### Task item
Here is the task for the records below: repeat exactly the lines from the one with "3. **Algorithm Development**: The" to the one with "4. **Infrastructure and", both included, and nothing else.

*** Opening Data supplied ***

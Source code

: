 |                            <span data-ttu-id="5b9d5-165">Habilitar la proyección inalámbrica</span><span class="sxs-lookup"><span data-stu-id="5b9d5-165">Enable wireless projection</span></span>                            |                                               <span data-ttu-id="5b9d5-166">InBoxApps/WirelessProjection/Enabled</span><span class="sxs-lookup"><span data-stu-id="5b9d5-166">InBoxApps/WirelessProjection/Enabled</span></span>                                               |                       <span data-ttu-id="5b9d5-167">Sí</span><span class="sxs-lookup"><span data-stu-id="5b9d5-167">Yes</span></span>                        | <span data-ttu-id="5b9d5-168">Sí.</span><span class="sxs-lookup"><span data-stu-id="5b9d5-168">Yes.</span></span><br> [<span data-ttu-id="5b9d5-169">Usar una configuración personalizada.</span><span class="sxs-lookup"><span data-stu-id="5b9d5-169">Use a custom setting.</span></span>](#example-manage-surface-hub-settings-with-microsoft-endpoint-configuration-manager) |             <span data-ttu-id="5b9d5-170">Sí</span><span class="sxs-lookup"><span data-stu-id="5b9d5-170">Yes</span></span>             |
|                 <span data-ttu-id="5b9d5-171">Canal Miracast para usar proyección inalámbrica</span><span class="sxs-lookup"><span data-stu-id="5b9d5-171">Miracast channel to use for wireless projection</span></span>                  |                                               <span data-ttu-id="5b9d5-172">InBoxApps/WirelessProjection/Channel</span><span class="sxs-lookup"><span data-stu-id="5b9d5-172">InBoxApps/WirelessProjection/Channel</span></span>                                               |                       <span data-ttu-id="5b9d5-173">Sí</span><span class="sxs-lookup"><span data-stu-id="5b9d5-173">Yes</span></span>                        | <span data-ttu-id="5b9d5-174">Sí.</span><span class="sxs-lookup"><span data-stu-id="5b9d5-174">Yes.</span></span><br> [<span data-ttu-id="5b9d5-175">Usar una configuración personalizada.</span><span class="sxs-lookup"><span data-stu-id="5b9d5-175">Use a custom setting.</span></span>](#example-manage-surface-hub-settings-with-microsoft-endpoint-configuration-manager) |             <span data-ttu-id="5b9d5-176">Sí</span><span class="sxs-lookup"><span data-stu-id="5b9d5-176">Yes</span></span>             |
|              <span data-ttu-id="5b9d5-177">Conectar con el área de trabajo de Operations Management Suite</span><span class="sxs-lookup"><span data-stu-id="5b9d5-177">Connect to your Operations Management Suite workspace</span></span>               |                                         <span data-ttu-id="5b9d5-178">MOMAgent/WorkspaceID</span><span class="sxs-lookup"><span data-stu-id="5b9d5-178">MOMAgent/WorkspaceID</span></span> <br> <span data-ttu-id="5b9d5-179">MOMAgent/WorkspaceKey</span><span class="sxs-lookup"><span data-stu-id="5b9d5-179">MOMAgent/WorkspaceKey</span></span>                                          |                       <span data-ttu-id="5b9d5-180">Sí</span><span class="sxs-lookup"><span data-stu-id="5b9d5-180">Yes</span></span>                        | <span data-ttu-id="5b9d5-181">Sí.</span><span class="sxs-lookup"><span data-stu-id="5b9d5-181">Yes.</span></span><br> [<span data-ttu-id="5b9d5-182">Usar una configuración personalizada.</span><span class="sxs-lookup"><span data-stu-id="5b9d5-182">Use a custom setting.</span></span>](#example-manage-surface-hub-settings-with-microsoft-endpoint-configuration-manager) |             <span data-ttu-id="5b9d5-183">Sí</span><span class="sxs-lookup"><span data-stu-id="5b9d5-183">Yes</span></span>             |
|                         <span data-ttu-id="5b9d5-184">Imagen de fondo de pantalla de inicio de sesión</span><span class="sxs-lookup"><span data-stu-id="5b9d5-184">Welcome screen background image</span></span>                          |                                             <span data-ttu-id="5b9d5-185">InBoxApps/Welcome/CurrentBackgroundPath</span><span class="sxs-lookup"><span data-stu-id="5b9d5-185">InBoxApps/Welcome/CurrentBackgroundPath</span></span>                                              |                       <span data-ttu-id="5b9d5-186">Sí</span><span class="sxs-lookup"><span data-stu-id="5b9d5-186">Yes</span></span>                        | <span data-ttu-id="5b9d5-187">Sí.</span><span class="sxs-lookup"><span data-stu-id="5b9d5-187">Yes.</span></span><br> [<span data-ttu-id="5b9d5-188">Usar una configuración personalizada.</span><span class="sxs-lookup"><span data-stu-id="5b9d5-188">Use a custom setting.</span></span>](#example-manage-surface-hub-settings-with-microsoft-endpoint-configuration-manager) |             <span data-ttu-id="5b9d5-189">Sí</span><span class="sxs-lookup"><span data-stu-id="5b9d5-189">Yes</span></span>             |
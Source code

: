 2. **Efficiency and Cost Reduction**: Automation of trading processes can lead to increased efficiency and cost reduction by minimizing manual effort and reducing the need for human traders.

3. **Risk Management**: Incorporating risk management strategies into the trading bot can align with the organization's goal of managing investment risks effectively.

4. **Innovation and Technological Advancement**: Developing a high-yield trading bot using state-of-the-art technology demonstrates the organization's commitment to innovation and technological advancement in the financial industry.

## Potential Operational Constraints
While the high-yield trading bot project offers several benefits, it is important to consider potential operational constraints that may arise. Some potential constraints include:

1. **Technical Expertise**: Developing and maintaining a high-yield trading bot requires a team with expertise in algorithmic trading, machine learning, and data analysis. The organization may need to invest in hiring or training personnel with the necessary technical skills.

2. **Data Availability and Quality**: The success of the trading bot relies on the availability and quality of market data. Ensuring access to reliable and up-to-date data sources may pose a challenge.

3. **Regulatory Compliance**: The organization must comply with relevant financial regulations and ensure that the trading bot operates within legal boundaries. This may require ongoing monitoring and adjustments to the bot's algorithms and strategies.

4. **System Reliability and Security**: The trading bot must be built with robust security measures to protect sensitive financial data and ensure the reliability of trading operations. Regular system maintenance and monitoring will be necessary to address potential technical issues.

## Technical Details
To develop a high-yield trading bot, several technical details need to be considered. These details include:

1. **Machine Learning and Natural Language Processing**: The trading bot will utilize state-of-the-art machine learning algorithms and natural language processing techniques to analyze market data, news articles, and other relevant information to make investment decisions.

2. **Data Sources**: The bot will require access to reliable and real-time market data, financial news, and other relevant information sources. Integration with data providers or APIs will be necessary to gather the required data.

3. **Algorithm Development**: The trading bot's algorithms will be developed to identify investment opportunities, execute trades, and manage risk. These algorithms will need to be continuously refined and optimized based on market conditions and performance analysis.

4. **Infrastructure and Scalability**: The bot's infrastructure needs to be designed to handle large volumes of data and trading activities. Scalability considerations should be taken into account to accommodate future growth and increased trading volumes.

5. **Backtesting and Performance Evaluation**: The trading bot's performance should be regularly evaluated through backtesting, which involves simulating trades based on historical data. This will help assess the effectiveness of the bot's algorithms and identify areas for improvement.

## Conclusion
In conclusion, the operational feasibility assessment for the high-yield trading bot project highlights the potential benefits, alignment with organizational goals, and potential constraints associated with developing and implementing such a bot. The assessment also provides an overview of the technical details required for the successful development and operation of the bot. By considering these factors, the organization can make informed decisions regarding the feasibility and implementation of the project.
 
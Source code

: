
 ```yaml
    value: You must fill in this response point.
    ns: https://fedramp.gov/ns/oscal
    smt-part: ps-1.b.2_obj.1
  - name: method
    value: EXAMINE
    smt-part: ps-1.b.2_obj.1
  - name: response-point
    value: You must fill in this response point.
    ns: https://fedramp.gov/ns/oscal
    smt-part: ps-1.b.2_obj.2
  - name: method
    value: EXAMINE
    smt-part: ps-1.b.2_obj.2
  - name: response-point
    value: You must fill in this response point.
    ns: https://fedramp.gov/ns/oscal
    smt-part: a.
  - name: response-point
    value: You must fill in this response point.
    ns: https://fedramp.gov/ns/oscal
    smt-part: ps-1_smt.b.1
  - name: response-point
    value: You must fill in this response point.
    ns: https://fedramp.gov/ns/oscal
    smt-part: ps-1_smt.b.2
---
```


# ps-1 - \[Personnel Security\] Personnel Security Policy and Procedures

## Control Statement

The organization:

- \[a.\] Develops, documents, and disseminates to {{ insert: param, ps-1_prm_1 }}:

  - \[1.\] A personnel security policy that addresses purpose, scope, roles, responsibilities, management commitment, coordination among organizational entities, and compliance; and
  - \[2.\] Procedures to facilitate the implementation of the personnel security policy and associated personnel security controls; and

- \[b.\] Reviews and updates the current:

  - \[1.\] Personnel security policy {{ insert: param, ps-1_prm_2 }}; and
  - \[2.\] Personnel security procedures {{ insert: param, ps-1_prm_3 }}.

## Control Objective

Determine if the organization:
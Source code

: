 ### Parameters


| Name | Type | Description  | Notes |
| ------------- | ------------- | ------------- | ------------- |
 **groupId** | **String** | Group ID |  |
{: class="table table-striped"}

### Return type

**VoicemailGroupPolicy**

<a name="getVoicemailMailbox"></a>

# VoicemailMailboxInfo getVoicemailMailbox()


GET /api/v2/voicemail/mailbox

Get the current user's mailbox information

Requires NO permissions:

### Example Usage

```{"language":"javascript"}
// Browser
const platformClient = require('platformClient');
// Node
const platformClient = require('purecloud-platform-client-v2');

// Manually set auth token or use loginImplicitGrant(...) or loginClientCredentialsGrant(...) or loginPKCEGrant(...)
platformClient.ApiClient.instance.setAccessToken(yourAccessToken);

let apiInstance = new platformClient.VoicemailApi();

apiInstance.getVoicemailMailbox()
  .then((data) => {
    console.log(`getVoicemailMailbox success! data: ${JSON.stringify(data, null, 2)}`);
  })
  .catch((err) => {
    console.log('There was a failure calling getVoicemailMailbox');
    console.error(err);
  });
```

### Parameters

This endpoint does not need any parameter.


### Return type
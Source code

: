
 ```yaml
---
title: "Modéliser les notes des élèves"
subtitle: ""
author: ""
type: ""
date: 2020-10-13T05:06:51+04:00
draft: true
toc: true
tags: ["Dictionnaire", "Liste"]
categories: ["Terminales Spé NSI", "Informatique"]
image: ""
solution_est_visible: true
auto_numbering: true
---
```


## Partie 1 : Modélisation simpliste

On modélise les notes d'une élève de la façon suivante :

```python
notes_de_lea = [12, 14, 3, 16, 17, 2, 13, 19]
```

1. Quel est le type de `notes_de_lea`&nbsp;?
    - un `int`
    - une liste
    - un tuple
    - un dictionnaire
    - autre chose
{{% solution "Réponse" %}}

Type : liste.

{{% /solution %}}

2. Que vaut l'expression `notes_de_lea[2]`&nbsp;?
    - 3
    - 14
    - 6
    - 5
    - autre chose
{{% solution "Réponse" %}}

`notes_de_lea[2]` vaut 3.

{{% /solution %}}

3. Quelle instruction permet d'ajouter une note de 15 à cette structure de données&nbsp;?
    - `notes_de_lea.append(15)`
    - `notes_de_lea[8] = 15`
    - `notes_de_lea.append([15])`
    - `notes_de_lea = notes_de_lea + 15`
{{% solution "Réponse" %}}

*** Closing Data supplied ***

### Response box
3. **Algorithm Development**: The trading bot's algorithms will be developed to identify investment opportunities, execute trades, and manage risk. These algorithms will need to be continuously refined and optimized based on market conditions and performance analysis.

4. **Infrastructure and Scalability**: The bot's infrastructure needs to be designed to handle large volumes of data and trading activities. Scalability considerations should be taken into account to accommodate future growth and increased trading volumes.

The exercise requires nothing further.